FOCUS

2012/12/11 UP

KENJI TAKIMI × TETSUYA SUZUKI(honeyee.com / .fatale)

ヒューマンな快楽を求めて、DJカルチャーを読解
『Bonjour Music School feat. honeyee.com』開催記念トークセッション

text by bonjour records photo by Kenta Suzuki

 12月14日(金)に渋谷のSOUND MUSEUM VISIONで開催されるbonjour records主催『Bonjour Music School』。その前哨戦となる、貴重なトークセッションが実現した。
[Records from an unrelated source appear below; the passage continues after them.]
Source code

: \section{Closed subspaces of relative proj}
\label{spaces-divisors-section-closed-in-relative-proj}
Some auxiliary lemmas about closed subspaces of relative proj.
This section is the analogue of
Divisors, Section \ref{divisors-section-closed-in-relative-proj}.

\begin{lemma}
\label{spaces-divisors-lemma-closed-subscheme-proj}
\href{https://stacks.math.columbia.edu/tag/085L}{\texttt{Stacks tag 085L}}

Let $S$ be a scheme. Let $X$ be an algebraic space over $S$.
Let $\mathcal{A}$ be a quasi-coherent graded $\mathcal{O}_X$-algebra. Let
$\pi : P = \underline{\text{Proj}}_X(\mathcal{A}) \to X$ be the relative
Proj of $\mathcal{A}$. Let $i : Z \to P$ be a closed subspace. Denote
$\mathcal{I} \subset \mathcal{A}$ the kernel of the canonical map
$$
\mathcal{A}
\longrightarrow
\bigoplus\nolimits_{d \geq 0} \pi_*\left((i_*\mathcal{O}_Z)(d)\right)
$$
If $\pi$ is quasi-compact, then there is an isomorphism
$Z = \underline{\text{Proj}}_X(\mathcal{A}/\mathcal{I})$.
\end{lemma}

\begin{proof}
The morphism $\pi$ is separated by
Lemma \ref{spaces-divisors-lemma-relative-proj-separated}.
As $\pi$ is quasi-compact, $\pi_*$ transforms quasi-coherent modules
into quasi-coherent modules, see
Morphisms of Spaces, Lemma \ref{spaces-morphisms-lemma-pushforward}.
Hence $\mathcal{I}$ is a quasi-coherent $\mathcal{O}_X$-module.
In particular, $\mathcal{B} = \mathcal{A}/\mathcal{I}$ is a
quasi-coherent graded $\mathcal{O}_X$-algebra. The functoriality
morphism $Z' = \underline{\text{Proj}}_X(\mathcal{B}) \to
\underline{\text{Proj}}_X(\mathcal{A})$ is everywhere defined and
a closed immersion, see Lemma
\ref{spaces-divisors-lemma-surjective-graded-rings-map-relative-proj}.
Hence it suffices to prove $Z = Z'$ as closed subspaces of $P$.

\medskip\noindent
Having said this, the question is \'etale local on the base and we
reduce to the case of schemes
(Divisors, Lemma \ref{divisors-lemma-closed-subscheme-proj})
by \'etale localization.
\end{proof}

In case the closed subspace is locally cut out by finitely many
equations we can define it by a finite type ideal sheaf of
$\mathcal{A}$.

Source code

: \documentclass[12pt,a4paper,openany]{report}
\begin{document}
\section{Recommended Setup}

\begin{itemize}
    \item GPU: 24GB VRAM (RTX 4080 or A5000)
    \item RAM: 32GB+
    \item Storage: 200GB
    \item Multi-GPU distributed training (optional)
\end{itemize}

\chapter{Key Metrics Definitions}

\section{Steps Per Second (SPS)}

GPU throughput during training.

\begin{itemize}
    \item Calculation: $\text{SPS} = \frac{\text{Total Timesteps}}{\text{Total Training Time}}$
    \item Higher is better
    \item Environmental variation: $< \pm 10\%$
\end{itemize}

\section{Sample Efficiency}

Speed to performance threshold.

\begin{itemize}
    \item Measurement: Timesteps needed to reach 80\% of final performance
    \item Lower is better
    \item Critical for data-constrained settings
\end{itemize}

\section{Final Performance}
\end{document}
今回のイベントでコラボレーションするウェブマガジン、honeyee.com(ハニカム)の編集長であり、昨今はDJとしても活躍する鈴木哲也氏。そして、国内のダンスミュージック・シーンを緩やかに操作してきたインディペンデント・レーベル、Crue-L Recordsの主宰者であり、海外のトップDJからもその才能を高く評価される瀧見憲司。この2人が、『Bonjour Music School feat. honeyee.com』の詳細を明かす。さらに、かつてのDJ文化への“郷愁の念”や現在のクラブ・イベントへの“アンチテーゼ”も含め、来るべき音楽カルチャーの“新地平”を解読する。
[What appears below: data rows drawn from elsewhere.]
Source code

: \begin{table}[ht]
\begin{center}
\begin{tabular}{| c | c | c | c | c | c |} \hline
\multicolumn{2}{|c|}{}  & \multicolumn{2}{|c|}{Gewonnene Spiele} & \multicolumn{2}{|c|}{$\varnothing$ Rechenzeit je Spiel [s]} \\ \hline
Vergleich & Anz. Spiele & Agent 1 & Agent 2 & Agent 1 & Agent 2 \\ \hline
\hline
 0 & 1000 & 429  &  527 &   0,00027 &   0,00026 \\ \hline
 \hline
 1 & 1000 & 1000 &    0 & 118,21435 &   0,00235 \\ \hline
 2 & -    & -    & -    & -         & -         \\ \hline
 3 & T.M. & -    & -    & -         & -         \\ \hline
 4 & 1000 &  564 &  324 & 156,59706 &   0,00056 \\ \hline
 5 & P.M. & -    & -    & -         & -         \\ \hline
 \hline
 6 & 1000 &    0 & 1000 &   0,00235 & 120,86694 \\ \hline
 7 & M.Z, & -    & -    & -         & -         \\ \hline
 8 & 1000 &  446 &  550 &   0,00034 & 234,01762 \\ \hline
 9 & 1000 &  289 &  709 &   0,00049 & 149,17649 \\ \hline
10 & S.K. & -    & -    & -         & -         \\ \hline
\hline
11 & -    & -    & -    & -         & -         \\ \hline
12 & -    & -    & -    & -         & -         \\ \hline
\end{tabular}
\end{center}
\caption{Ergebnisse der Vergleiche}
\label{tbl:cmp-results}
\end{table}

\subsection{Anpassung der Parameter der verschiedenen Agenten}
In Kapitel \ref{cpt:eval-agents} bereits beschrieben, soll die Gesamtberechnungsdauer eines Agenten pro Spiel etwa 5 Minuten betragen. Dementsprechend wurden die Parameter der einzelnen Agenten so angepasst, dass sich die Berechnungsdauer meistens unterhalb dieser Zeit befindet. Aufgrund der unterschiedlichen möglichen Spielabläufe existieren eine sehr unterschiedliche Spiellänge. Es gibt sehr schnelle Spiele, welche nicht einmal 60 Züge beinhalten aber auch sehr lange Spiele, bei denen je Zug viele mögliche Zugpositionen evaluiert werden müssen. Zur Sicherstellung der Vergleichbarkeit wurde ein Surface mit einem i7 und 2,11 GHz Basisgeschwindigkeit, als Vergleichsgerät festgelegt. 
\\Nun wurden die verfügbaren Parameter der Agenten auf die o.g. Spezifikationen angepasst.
鈴木哲也(以下、鈴木)「もうすぐ開催される『Bonjour Music School feat. honeyee.com』では、瀧見さんがステキなDJプレイをきっと聴かせてくれますよ。だって、先日発表された瀧見さんの新プロジェクト:Being Boringsの作品もホント素晴らしかった。ハニカム大推薦盤です」

瀧見憲司(以下、瀧見)「おかげさまで、CDショップのバイヤーや音楽メディアの人からは好評で。だから、この場を借りて、bonjour recordsでもその作品『Esprit』を扱ってもらおうかと(笑)」

──イベント当日、「Esprit」収録曲をプレイする予定は。

瀧見「どうだろうね。このイベントの実際の内容や客層を見てからの判断かな。最近のクラブ、特に大きな箱では、やはり一般層を巻き込まないと、商業的にイベントが成功しないでしょ。だから、こういう大きなパーティでの選曲やプレイはある程度、その場での判断が重要なんだよね」

鈴木「そういう意味では、bonjour recordsがイベントをやる意味は大きいかもしれない。というのも、bonjourのポジションは“メジャー内アンダーグラウンド”というか、コアっぽいものとマスっぽいものの二極化をミックスするポイントになろうとしていると思うんですよ」

瀧見「じゃあ、今回の『Bonjour Music School』も、そういうテーマ性へと持っていこうと」

鈴木「いままでの『Bonjour Music School』の主体性には僕は関知していないからわからないですけど、今回のハニカム版のイベントにおいては、そういう意図はありますね。いまクラブ・シーンの火か消えているわけではないけど、もう一度、音楽にうるさい人の足をクラブへ向かわせつつ、ポピュラリティのあるイベントにできればいいなって」

瀧見「うん、オールジャンル・イベントのなかで、ポピュラリティとヴァリュー感の中に、少し予測不能性を出している感じだよね」

──確かに、メジャーで活躍中のアーティストとクラブ・シーンど真ん中で活動しているDJが、貴重な共演を果たすパーティだと思います。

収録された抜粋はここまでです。